▶ [TASK STATEMENT]: Repeat every record exactly as given.

▶ [DATA FOR THIS TASK]:

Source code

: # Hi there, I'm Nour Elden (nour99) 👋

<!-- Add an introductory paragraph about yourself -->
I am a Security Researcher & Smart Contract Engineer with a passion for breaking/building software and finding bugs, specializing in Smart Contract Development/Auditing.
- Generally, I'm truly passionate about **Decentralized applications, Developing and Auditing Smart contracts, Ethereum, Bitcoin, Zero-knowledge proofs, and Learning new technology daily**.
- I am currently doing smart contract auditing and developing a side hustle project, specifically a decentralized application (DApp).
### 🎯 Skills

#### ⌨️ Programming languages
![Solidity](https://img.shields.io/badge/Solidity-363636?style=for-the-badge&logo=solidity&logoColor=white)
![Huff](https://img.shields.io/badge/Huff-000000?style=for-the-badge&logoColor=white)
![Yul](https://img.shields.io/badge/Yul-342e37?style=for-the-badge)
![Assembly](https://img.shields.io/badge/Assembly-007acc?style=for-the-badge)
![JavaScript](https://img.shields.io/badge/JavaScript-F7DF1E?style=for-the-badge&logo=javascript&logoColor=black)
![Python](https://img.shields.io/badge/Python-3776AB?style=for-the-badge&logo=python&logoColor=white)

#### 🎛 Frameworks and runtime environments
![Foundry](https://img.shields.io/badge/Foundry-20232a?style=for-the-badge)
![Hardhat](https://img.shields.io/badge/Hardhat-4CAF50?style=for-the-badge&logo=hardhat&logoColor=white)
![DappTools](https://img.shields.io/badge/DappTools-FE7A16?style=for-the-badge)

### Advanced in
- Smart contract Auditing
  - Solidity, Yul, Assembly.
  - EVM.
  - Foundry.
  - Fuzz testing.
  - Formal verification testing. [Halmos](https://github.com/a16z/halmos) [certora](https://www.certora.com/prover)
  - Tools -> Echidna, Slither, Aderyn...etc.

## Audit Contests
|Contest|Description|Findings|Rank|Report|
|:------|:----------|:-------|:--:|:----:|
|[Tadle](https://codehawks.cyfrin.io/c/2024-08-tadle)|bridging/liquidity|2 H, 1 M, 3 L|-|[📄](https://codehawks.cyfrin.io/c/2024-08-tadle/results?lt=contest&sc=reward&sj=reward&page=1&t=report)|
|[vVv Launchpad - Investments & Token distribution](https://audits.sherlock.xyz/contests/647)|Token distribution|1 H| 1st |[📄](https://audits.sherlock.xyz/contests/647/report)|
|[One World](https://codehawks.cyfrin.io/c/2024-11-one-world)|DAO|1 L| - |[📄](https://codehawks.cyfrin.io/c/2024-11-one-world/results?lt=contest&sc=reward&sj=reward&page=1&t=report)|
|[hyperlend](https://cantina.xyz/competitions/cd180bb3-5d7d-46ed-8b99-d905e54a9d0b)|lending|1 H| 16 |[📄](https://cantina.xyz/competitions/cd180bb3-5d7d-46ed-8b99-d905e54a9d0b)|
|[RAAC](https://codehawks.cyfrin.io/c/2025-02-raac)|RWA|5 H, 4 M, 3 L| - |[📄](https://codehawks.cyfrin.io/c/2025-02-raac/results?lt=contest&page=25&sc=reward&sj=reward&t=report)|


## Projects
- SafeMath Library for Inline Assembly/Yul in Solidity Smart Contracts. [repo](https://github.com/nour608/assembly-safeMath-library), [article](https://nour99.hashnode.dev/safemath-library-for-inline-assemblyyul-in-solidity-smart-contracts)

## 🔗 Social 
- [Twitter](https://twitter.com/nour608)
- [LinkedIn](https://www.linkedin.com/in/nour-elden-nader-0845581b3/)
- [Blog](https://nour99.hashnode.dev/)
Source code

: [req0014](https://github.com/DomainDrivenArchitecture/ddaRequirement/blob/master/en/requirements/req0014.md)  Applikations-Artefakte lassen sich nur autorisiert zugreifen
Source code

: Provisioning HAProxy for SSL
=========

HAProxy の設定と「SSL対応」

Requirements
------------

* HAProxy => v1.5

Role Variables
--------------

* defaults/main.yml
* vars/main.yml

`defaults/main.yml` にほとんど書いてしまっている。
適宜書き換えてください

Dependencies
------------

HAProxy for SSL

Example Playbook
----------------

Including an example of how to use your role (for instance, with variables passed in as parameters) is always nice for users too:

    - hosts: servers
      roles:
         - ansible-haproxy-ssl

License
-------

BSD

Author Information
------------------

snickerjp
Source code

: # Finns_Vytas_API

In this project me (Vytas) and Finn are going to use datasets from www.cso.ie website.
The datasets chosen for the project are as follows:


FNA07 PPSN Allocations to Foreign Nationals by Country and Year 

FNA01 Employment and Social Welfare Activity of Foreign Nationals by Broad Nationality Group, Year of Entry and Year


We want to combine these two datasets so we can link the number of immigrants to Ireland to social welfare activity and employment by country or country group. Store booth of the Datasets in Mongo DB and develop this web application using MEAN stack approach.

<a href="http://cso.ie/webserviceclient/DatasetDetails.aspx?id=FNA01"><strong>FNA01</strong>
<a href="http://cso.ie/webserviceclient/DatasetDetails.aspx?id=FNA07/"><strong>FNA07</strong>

▶ [RESPONSE TO THE EXERCISE]:
Source code

: # Hi there, I'm Nour Elden (nour99) 👋

<!-- Add an introductory paragraph about yourself -->
I am a Security Researcher & Smart Contract Engineer with a passion for breaking/building software and finding bugs, specializing in Smart Contract Development/Auditing.
- Generally, I'm truly passionate about **Decentralized applications, Developing and Auditing Smart contracts, Ethereum, Bitcoin, Zero-knowledge proofs, and Learning new technology daily**.
- I am currently doing smart contract auditing and developing a side hustle project, specifically a decentralized application (DApp).
### 🎯 Skills

#### ⌨️ Programming languages
![Solidity](https://img.shields.io/badge/Solidity-363636?style=for-the-badge&logo=solidity&logoColor=white)
![Huff](https://img.shields.io/badge/Huff-000000?style=for-the-badge&logoColor=white)
![Yul](https://img.shields.io/badge/Yul-342e37?style=for-the-badge)
![Assembly](https://img.shields.io/badge/Assembly-007acc?style=for-the-badge)
![JavaScript](https://img.shields.io/badge/JavaScript-F7DF1E?style=for-the-badge&logo=javascript&logoColor=black)
![Python](https://img.shields.io/badge/Python-3776AB?style=for-the-badge&logo=python&logoColor=white)

#### 🎛 Frameworks and runtime environments
![Foundry](https://img.shields.io/badge/Foundry-20232a?style=for-the-badge)
![Hardhat](https://img.shields.io/badge/Hardhat-4CAF50?style=for-the-badge&logo=hardhat&logoColor=white)
![DappTools](https://img.shields.io/badge/DappTools-FE7A16?style=for-the-badge)

### Advanced in
- Smart contract Auditing
  - Solidity, Yul, Assembly.
  - EVM.
  - Foundry.
  - Fuzz testing.
  - Formal verification testing. [Halmos](https://github.com/a16z/halmos) [certora](https://www.certora.com/prover)
  - Tools -> Echidna, Slither, Aderyn...etc.

## Audit Contests
|Contest|Description|Findings|Rank|Report|
|:------|:----------|:-------|:--:|:----:|
|[Tadle](https://codehawks.cyfrin.io/c/2024-08-tadle)|bridging/liquidity|2 H, 1 M, 3 L|-|[📄](https://codehawks.cyfrin.io/c/2024-08-tadle/results?lt=contest&sc=reward&sj=reward&page=1&t=report)|
|[vVv Launchpad - Investments & Token distribution](https://audits.sherlock.xyz/contests/647)|Token distribution|1 H| 1st |[📄](https://audits.sherlock.xyz/contests/647/report)|
|[One World](https://codehawks.cyfrin.io/c/2024-11-one-world)|DAO|1 L| - |[📄](https://codehawks.cyfrin.io/c/2024-11-one-world/results?lt=contest&sc=reward&sj=reward&page=1&t=report)|
|[hyperlend](https://cantina.xyz/competitions/cd180bb3-5d7d-46ed-8b99-d905e54a9d0b)|lending|1 H| 16 |[📄](https://cantina.xyz/competitions/cd180bb3-5d7d-46ed-8b99-d905e54a9d0b)|
|[RAAC](https://codehawks.cyfrin.io/c/2025-02-raac)|RWA|5 H, 4 M, 3 L| - |[📄](https://codehawks.cyfrin.io/c/2025-02-raac/results?lt=contest&page=25&sc=reward&sj=reward&t=report)|


## Projects
- SafeMath Library for Inline Assembly/Yul in Solidity Smart Contracts. [repo](https://github.com/nour608/assembly-safeMath-library), [article](https://nour99.hashnode.dev/safemath-library-for-inline-assemblyyul-in-solidity-smart-contracts)

## 🔗 Social 
- [Twitter](https://twitter.com/nour608)
- [LinkedIn](https://www.linkedin.com/in/nour-elden-nader-0845581b3/)
- [Blog](https://nour99.hashnode.dev/)
Source code

: [req0014](https://github.com/DomainDrivenArchitecture/ddaRequirement/blob/master/en/requirements/req0014.md)  Applikations-Artefakte lassen sich nur autorisiert zugreifen
Source code

: Provisioning HAProxy for SSL
=========

HAProxy の設定と「SSL対応」

Requirements
------------

* HAProxy => v1.5

Role Variables
--------------

* defaults/main.yml
* vars/main.yml

`defaults/main.yml` にほとんど書いてしまっている。
適宜書き換えてください

Dependencies
------------

HAProxy for SSL

Example Playbook
----------------

Including an example of how to use your role (for instance, with variables passed in as parameters) is always nice for users too:

    - hosts: servers
      roles:
         - ansible-haproxy-ssl

License
-------

BSD

Author Information
------------------

snickerjp
Source code

: # Finns_Vytas_API

In this project me (Vytas) and Finn are going to use datasets from www.cso.ie website.
The datasets chosen for the project are as follows:


FNA07 PPSN Allocations to Foreign Nationals by Country and Year 

FNA01 Employment and Social Welfare Activity of Foreign Nationals by Broad Nationality Group, Year of Entry and Year


We want to combine these two datasets so we can link the number of immigrants to Ireland to social welfare activity and employment by country or country group. Store booth of the Datasets in Mongo DB and develop this web application using MEAN stack approach.

<a href="http://cso.ie/webserviceclient/DatasetDetails.aspx?id=FNA01"><strong>FNA01</strong>
<a href="http://cso.ie/webserviceclient/DatasetDetails.aspx?id=FNA07/"><strong>FNA07</strong>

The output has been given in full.